Keyboard shortcuts

Press or to navigate between chapters

Press S or / to search in the book

Press ? to show this help

Press Esc to hide this help

REST & Admin API

The kiseki-server binary exposes an HTTP server (default port 9090) for health checks, Prometheus metrics, and an admin dashboard. All endpoints are served via axum.


Health and metrics

GET /health

Liveness probe for load balancers and orchestrators.

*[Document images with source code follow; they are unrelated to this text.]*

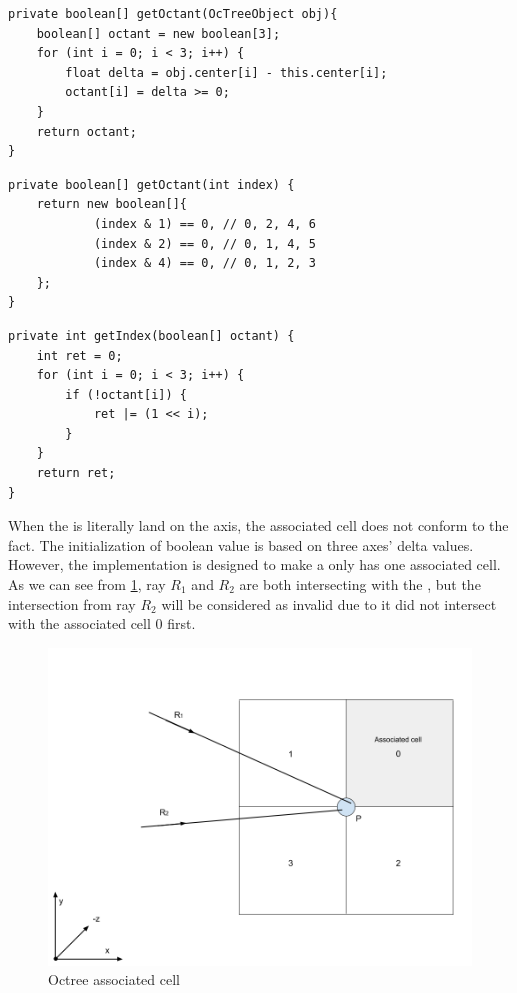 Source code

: \begin{lstlisting}[language=Android]
private boolean[] getOctant(OcTreeObject obj){
	boolean[] octant = new boolean[3];
	for (int i = 0; i < 3; i++) {
		float delta = obj.center[i] - this.center[i];
		octant[i] = delta >= 0;
	}
	return octant;
}
\end{lstlisting}

\begin{lstlisting}[language=Android]
private boolean[] getOctant(int index) {
	return new boolean[]{
			(index & 1) == 0, // 0, 2, 4, 6
			(index & 2) == 0, // 0, 1, 4, 5
			(index & 4) == 0, // 0, 1, 2, 3
	};
}
\end{lstlisting}

\begin{lstlisting}[language=Android]
private int getIndex(boolean[] octant) {
	int ret = 0;
	for (int i = 0; i < 3; i++) {
		if (!octant[i]) {
			ret |= (1 << i);
		}
	}
	return ret;
}
\end{lstlisting}

When the  is literally land on the axis, the associated cell does not conform to the fact. The initialization of boolean  value is based on three axes' delta values. However, the implementation is designed to make a  only has one associated cell. As we can see from \ref{fig:octree-associated-cell}, ray $R_1$ and $R_2$ are both intersecting with the , but the intersection from ray $R_2$ will be considered as invalid due to it did not intersect with the associated cell $0$ first.

\begin{figure}[H]
	\caption{Octree associated cell}
	\label{fig:octree-associated-cell}
	\centering
	\includegraphics[width=\textwidth, keepaspectratio]{Figures/octree-associated-cell.png}
	\decoRule
\end{figure}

Response: 200 OK with body ok when the server is running.

GET /metrics

Prometheus text-format metrics endpoint.

Response: 200 OK with text/plain body containing all registered Prometheus metrics including:

  • Raft state per shard (leader, follower, candidate)
  • Chunk operations (reads, writes, dedup hits)
  • Transport metrics (connections, bytes, errors per transport type)
  • Pool utilization (capacity, used, free per pool)
  • View materialization lag
  • Advisory budget usage

Admin dashboard

GET /ui

HTML admin dashboard with HTMX live polling. Provides a visual overview of cluster health, node status, and operational metrics.

The dashboard polls the JSON API endpoints below for live updates.


JSON API endpoints

GET /ui/api/cluster

Cluster-wide summary with aggregated metrics from all nodes.

Response: JSON object with node count, total capacity, total used, shard count, and aggregated health status.

GET /ui/api/nodes

List of all known nodes with per-node metrics.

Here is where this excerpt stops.